Hi, thank you for the answer.
Scaling the covariates does not change the situation.
For example, in the following table I'm showing the coefficients of the complete model (8 covariates):
Bb: estimated coefficients of the binomial model using the counts of category 2 as "y" and category 1 as reference.
B1: estimated coefficients of the Poisson model for category 1.
B2: estimated coeffcients of the Poisson model for category 2.
B3: estimated coeffcients of the Poisson model for category 3.
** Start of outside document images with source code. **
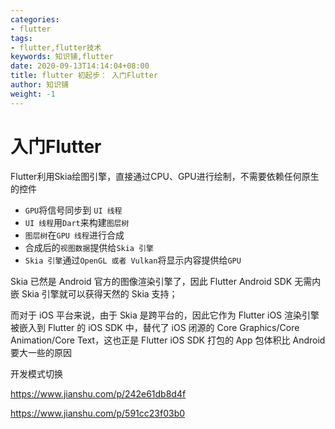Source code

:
 ```yaml
---
categories:
- flutter
tags:
- flutter,flutter技术
keywords: 知识铺,flutter
date: 2020-09-13T14:14:04+08:00
title: flutter 初起步： 入门Flutter
author: 知识铺
weight: -1
---
```


# 入门Flutter

Flutter利用Skia绘图引擎，直接通过CPU、GPU进行绘制，不需要依赖任何原生的控件  

- `GPU`将信号同步到 `UI 线程`
- `UI 线程`用`Dart`来构建`图层树`
- `图层树`在`GPU 线程`进行合成
- 合成后的`视图数据`提供给`Skia 引擎`
- `Skia 引擎`通过`OpenGL 或者 Vulkan`将显示内容提供给`GPU`

Skia 已然是 Android 官方的图像渲染引擎了，因此 Flutter Android SDK 无需内嵌 Skia 引擎就可以获得天然的 Skia 支持；

而对于 iOS 平台来说，由于 Skia 是跨平台的，因此它作为 Flutter iOS 渲染引擎被嵌入到 Flutter 的 iOS SDK 中，替代了 iOS 闭源的 Core Graphics/Core Animation/Core Text，这也正是 Flutter iOS SDK 打包的 App 包体积比 Android 要大一些的原因

开发模式切换

https://www.jianshu.com/p/242e61db8d4f

https://www.jianshu.com/p/591cc23f03b0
B1.B2: difference between B2 and B1 (B2 - B1).
Bb B1 B2 B3 B1.B2
Intercept -1.94195 5.43225 5.43225 5.43225 0.00000
1 0.00015 -0.00087 0.00008 0.00079 0.00095
2 -0.02148 0.00508 -0.02062 0.01555 -0.02569
3 -0.00104 0.00561 -0.00117 -0.00444 -0.00678
4 -0.00393 0.00820 -0.00034 -0.00786 -0.00854
5 -0.00222 0.00236 -0.00016 -0.00220 -0.00252
6 0.04084 0.06314 0.05919 -0.12228 -0.00396
7 0.12816 0.04282 -0.08897 0.04610 -0.13179
8 -0.00618 -0.00034 0.00495 -0.00460 0.00529
ft 0.18417 694.29214 157.51790 109.32593 0.22688
In the Poisson model, the intercept is a random variable, so I'm showing the one for the firts observation. I'm also showing the fitted values (ft), calculated "manually", for this firts observation.
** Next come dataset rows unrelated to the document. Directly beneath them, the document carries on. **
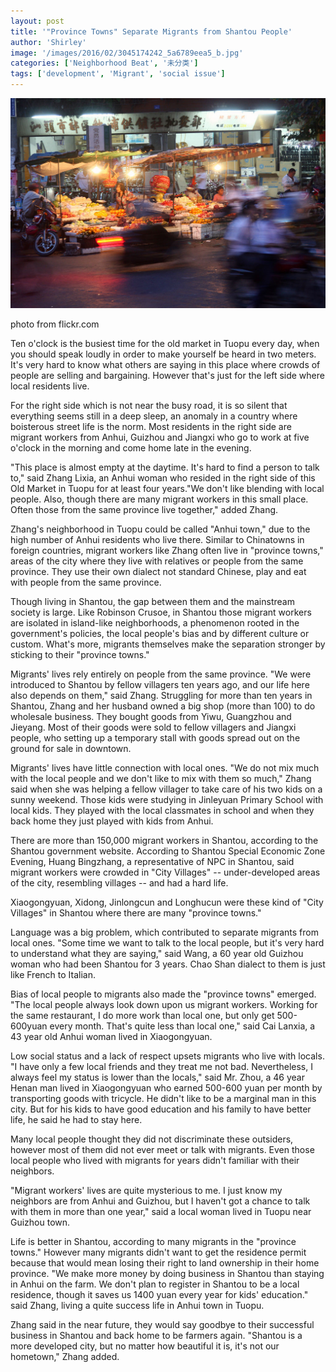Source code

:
 ```yaml
---
layout: post
title: '"Province Towns" Separate Migrants from Shantou People'
author: 'Shirley'
image: '/images/2016/02/3045174242_5a6789eea5_b.jpg'
categories: ['Neighborhood Beat', '未分类']
tags: ['development', 'Migrant', 'social issue']
---
```


[![town-province](/images/2016/02/3045174242_5a6789eea5_b.jpg)](https://www.flickr.com/photos/justaslice/3045174242/in/photolist-5D6jdb-fdbAAy-5CYmgu-9qRaGo-8jDLwm-8qvfjQ-8ur37b-9qRaGw-8qs78i-8iQM2r-9qRaGq-8ur373-9xXEky-5Shsy-5ShqQ-5Sgg3-5SgpP-5Sgvv-5Shwb-5Sh85-5SheW-5UZ66-5Shmw-5Sgqy-5SgAZ-5Sgp2-5Sgrn-5Shaz-5Sgv3-5Sh6h-5ShkH-5Shtj-5SgPD-5ShoX-5Sgyp-5ShnY-5ShtX-5ShuQ-5Sh9h-5Shce-5ShfD-5Shq2-5Shjk-5SgzQ-9iThEf-5UZ65-5ShrV-5SgwM-5Sgo8-83qxaY)

photo from flickr.com

Ten o'clock is the busiest time for the old market in Tuopu every day, when you should speak loudly in order to make yourself be heard in two meters. It's very hard to know what others are saying in this place where crowds of people are selling and bargaining. However that's just for the left side where local residents live.

For the right side which is not near the busy road, it is so silent that everything seems still in a deep sleep, an anomaly in a country where boisterous street life is the norm. Most residents in the right side are migrant workers from Anhui, Guizhou and Jiangxi who go to work at five o'clock in the morning and come home late in the evening.

"This place is almost empty at the daytime. It's hard to find a person to talk to," said Zhang Lixia, an Anhui woman who resided in the right side of this Old Market in Tuopu for at least four years."We don't like blending with local people. Also, though there are many migrant workers in this small place. Often those from the same province live together," added Zhang.

Zhang's neighborhood in Tuopu could be called "Anhui town," due to the high number of Anhui residents who live there. Similar to Chinatowns in foreign countries, migrant workers like Zhang often live in "province towns," areas of the city where they live with relatives or people from the same province. They use their own dialect not standard Chinese, play and eat with people from the same province.

Though living in Shantou, the gap between them and the mainstream society is large. Like Robinson Crusoe, in Shantou those migrant workers are isolated in island-like neighborhoods, a phenomenon rooted in the government's policies, the local people's bias and by different culture or custom. What's more, migrants themselves make the separation stronger by sticking to their "province towns."

Migrants' lives rely entirely on people from the same province. "We were introduced to Shantou by fellow villagers ten years ago, and our life here also depends on them," said Zhang. Struggling for more than ten years in Shantou, Zhang and her husband owned a big shop (more than 100) to do wholesale business. They bought goods from Yiwu, Guangzhou and Jieyang. Most of their goods were sold to fellow villagers and Jiangxi people, who setting up a temporary stall with goods spread out on the ground for sale in downtown.

Migrants' lives have little connection with local ones. "We do not mix much with the local people and we don't like to mix with them so much," Zhang said when she was helping a fellow villager to take care of his two kids on a sunny weekend. Those kids were studying in Jinleyuan Primary School with local kids. They played with the local classmates in school and when they back home they just played with kids from Anhui.

There are more than 150,000 migrant workers in Shantou, according to the Shantou government website. According to Shantou Special Economic Zone Evening, Huang Bingzhang, a representative of NPC in Shantou, said migrant workers were crowded in "City Villages" -- under-developed areas of the city, resembling villages -- and had a hard life.

Xiaogongyuan, Xidong, Jinlongcun and Longhucun were these kind of "City Villages" in Shantou where there are many "province towns."

Language was a big problem, which contributed to separate migrants from local ones. "Some time we want to talk to the local people, but it's very hard to understand what they are saying," said Wang, a 60 year old Guizhou woman who had been Shantou for 3 years. Chao Shan dialect to them is just like French to Italian.

Bias of local people to migrants also made the "province towns" emerged. "The local people always look down upon us migrant workers. Working for the same restaurant, I do more work than local one, but only get 500-600yuan every month. That's quite less than local one," said Cai Lanxia, a 43 year old Anhui woman lived in Xiaogongyuan.

Low social status and a lack of respect upsets migrants who live with locals. "I have only a few local friends and they treat me not bad. Nevertheless, I always feel my status is lower than the locals," said Mr. Zhou, a 46 year Henan man lived in Xiaogongyuan who earned 500-600 yuan per month by transporting goods with tricycle. He didn't like to be a marginal man in this city. But for his kids to have good education and his family to have better life, he said he had to stay here.

Many local people thought they did not discriminate these outsiders, however most of them did not ever meet or talk with migrants. Even those local people who lived with migrants for years didn't familiar with their neighbors.

"Migrant workers' lives are quite mysterious to me. I just know my neighbors are from Anhui and Guizhou, but I haven't got a chance to talk with them in more than one year," said a local woman lived in Tuopu near Guizhou town.

Life is better in Shantou, according to many migrants in the "province towns." However many migrants didn't want to get the residence permit because that would mean losing their right to land ownership in their home province. "We make more money by doing business in Shantou than staying in Anhui on the farm. We don't plan to register in Shantou to be a local residence, though it saves us 1400 yuan every year for kids' education." said Zhang, living a quite success life in Anhui town in Tuopu.

Zhang said in the near future, they would say goodbye to their successful business in Shantou and back home to be farmers again. "Shantou is a more developed city, but no matter how beautiful it is, it's not our hometown," Zhang added.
Using the Binomial model, the probability for the first observation is 0.18. Using the Poisson model, the expected value for the condition 2 is 157.52 and the real sample size is 783, so the proportion is 0.2 . The expected value for category 3 is also accurate, but is not the case for category 1, however, the predicted value acoording to the model is 516.47, which meets with the restriction, so I suppose that a correction is applied after. Then I have the probability according to B2-B1 wich is not bad either (0.23). Actually, this is a spatial model, and the resulting spatial patterns looks very similar, no matter what model I use. My problem is when I tried to explain each effect. For example, the number 7 is negative for B2.B1 (which has not sense at all) but positive for Bb. The thing is that I'm getting very similar results (fitted values) with both methods, but with very differents coefficients and intercepts. Clearly, a magnitude difference has a lot of sense (logits vs logs, counts vs propabilities), but how a difference in sign can be explained? Is there a way to fix this? Or simply the coefficients can't be interpretated properly if you use the Multinomial-Poisson transformation?